Mounting the stairs to the bar, I noted how worn the bluestone steps were and imagined how many feet must have climbed the same steps through the years – honest workers feet.

As soon as we entered the bar, I felt immediately at home. The walls were decorated with revolutionary posters and satiric paintings of current Federal Government members.

Buckley’s Hope is a novel about William Buckley ,
an escaped convict who, shortly after arriving in the new colony, fled into the bush and ended up living with the aboriginals for 32 years before returning to the white settlement. He was dubbed the “wild white man”. Craig was the first writer to tackle William Buckley’s story. He researched the novel for many years before sitting down to write it and it was originally published in 1980.

Having neglected to read the novel before, I picked up a copy yesterday and started reading it on the train this morning.

Getting back to the celebration, there was a good turnout, and I was pleased to discover many old friends whom I have not seen for years.

After preliminary drinks, the ceremonial part of the proceedings began with Craig (pictured above) speaking on the experience of writing the book and introducing the other participants, his publisher Henry Rosenbloom (who I remember from my University days), the poet Barry Hill who recited several of his Buckley poems inspired by Craig’s book, Gregory (I forget his surname), a singer –songwriter who performed 2 songs relating to Buckley and a highly entertaining performance by Jan Wositzky of his “The Go Between - The Story of William Buckley & the Settlement of Melbourne.”

It was an interesting way to spend a Sunday afternoon and, apart from that, it was good to re-meet old friends.

Friday, November 10, 2006

Another musical diversion

I took time off to go to yet another Basement Discs In-Store performance today.
The artist was
Fiona Boyes, local, Internationally acclaimed, blues artist.
She has great bluesy voice and also is no mean slouch on the guitar.

It was a small audience, but Fiona appeared unfazed by this and we were all very appreciative of her performance, which was gutsy and entertaining.

I naturally took some photos and one of them is above.

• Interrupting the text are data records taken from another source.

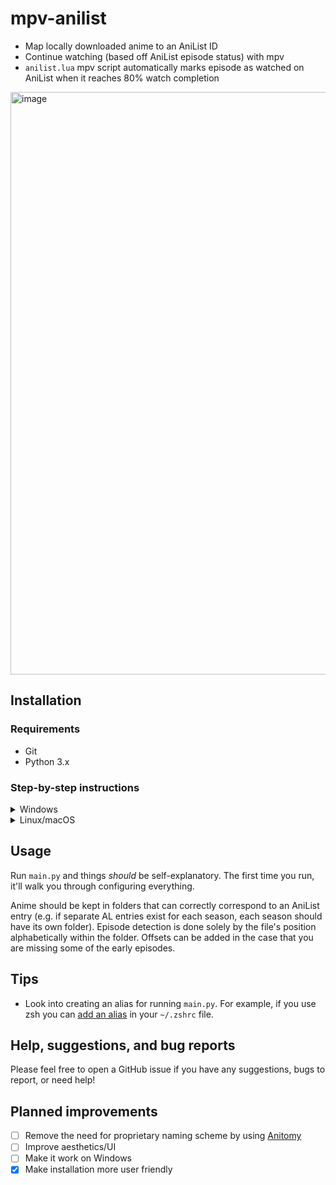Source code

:# mpv-anilist
- Map locally downloaded anime to an AniList ID
- Continue watching (based off AniList episode status) with mpv
- `anilist.lua` mpv script automatically marks episode as watched on AniList when it reaches 80% watch completion

<img width="932" alt="image" src="https://user-images.githubusercontent.com/71658949/192674357-e9939bab-ae03-4411-b7f5-b58e040f14e9.png">


## Installation

### Requirements
- Git
- Python 3.x

### Step-by-step instructions
<details>
<summary>Windows</summary>
<br>

1) Open Command Prompt or Git Bash  
2) `cd` into the directory where you'll be keeping this project
3) Run `git clone https://github.com/hotsno/mpv-anilist`
4) Run `cd mpv-anilist`
5) Run `pip install -r requirements.txt`
6) Run `python main.py` and follow the instructions
7) Map some anime, and begin watching!


**NOTE:** The `mpv scripts` folder on Windows can be created in the same directory as `mpv.exe`. After creating the folder, copy `anilist.lua` into it.

</details>

<details>
<summary>Linux/macOS</summary>
<br>

1) Open a terminal
2) `cd` into the directory where you'll be keeping this project
3) Run `git clone https://github.com/hotsno/mpv-anilist`
4) Run `cd mpv-anilist`
5) Run `pip3 install -r requirements.txt`
6) Run `python3 main.py` and follow the instructions
7) Map some anime, and begin watching!


**NOTE:** The `mpv scripts` folder on Linux/macOS can be created in the `~/.config/mpv` directory. After creating the folder, copy `anilist.lua` into it.

</details>

## Usage
Run `main.py` and things *should* be self-explanatory. The first time you run, it'll walk you through configuring everything.  
  
Anime should be kept in folders that can correctly correspond to an AniList entry (e.g. if separate AL entries exist for each season, each season should have its own folder). Episode detection is done solely by the file's position alphabetically within the folder. Offsets can be added in the case that you are missing some of the early episodes.

## Tips
* Look into creating an alias for running `main.py`. For example, if you use zsh you can [add an alias](https://linuxhint.com/configure-use-aliases-zsh/) in your `~/.zshrc` file.

## Help, suggestions, and bug reports
Please feel free to open a GitHub issue if you have any suggestions, bugs to report, or need help!

## Planned improvements
- [ ] Remove the need for proprietary naming scheme by using [Anitomy](https://github.com/erengy/anitomy)
- [ ] Improve aesthetics/UI
- [ ] Make it work on Windows
- [x] Make installation more user friendly
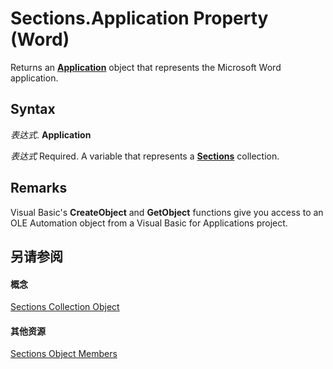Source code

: 
# Sections.Application Property (Word)

Returns an  **[Application](d1cf6f8f-4e88-bf01-93b4-90a83f79cb44.md)** object that represents the Microsoft Word application.


## Syntax

 _表达式_. **Application**

 _表达式_ Required. A variable that represents a **[Sections](cf6f77ba-9eee-5614-e697-bc031c4c6dcd.md)** collection.


## Remarks

Visual Basic's  **CreateObject** and **GetObject** functions give you access to an OLE Automation object from a Visual Basic for Applications project.


## 另请参阅


#### 概念


[Sections Collection Object](cf6f77ba-9eee-5614-e697-bc031c4c6dcd.md)
#### 其他资源


[Sections Object Members](http://msdn.microsoft.com/library/adbf6532-f5f6-dece-837d-9ae3b38a0da2%28Office.15%29.aspx)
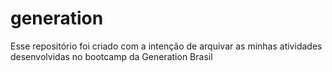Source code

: # generation
Esse repositório foi criado com a intenção de arquivar as minhas atividades desenvolvidas no bootcamp da Generation Brasil
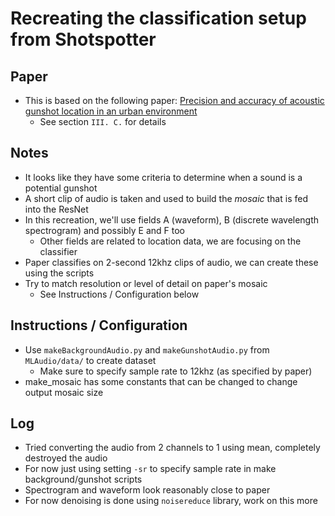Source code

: # Recreating the classification setup from Shotspotter

## Paper
- This is based on the following paper:  [Precision and accuracy of acoustic gunshot location in an urban environment](https://arxiv.org/pdf/2108.07377)
    - See section `III. C.` for details


## Notes
- It looks like they have some criteria to determine when a sound is a potential gunshot
- A short clip of audio is taken and used to build the *mosaic* that is fed into the ResNet
- In this recreation, we'll use fields A (waveform), B (discrete wavelength spectrogram) and possibly E and F too
    - Other fields are related to location data, we are focusing on the classifier
- Paper classifies on 2-second 12khz clips of audio, we can create these using the scripts
- Try to match resolution or level of detail on paper's mosaic
    - See Instructions / Configuration below


## Instructions / Configuration
- Use `makeBackgroundAudio.py` and `makeGunshotAudio.py` from `MLAudio/data/` to create dataset
    - Make sure to specify sample rate to 12khz (as specified by paper)
- make_mosaic has some constants that can be changed to change output mosaic size

## Log
- Tried converting the audio from 2 channels to 1 using mean, completely destroyed the audio
- For now just using setting `-sr` to specify sample rate in make background/gunshot scripts
- Spectrogram and waveform look reasonably close to paper
- For now denoising is done using `noisereduce` library, work on this more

Next Friday I am really looking forward to seeing Teddy Thompson perform there and I am going to his show at Northcote Social Club the same night.

Teddy Thompson is the son of famous folk artists Richard & Linda Thompson.

Wednesday, November 08, 2006

Melbourne Cup Day and Thanksgiving

Melbourne city gets a holiday on its biggest racing day the Melbourne Cup. It is a tradition, that if you don't go to the race, you are at a Cup day party.

The latter was the case for us, which was combined with a token Thanksgiving feast of roast turkey owing to the presence of an American at the party.

It was a great day, lots of food, booze and convivial company.

The photos are a tradition that was started last year. One of the hats we used for drawing the Cup Sweep was a pith helmet. We thought it would be amusing if we took photos of everyone wearing it, so I took along my camera this year to reinforce the tradition for a second year.

Bernie - the hostess with the mostest

Nani - turkey cooker supremo and manufacturer of intriguing home made liqueurs.

Tony's looking happy because, for the third year running, he won the Sweep and also managed to successfully bet on the Cup trifecta which paid a tidy sum.

There's always one...

The inevitable grumpy person who would rather be dead than be seen wearing a pith helmet ... Michael - resident cynic and trenchant wit of the party.

The Melbourne Cup was won by Japanese horse Delta Blues and his stablemate Pop Rock came second. A clean sweep by the Japanese racing contingent.

You may well ask - how did I go? Well, I did select Delta Blues a month or so ago in a future bet, so I scored rather well myself, though not as well as Tony.

Monday, November 06, 2006

I almost forgot...

Back at the beginning of October Clare Dudman at Keeper of the Snails ran a BAFAB (Buy a friend a book) competition, requiring participants to submit:

" ...a story of exactly 101 words (not including title) written using words spelt exactly as you say them (e.g. I wint downt laik an got owt me buk. Twas gud buk. I cudnat stop reedin.) The theme is 'guilty pleasures'."

I submitted a piece in Strine and I won, so I have been informed by Clare.

You can read my entry in the comments here.

Needless to say I am chuffed, not giving myself a snowflakes chance in hell of winning.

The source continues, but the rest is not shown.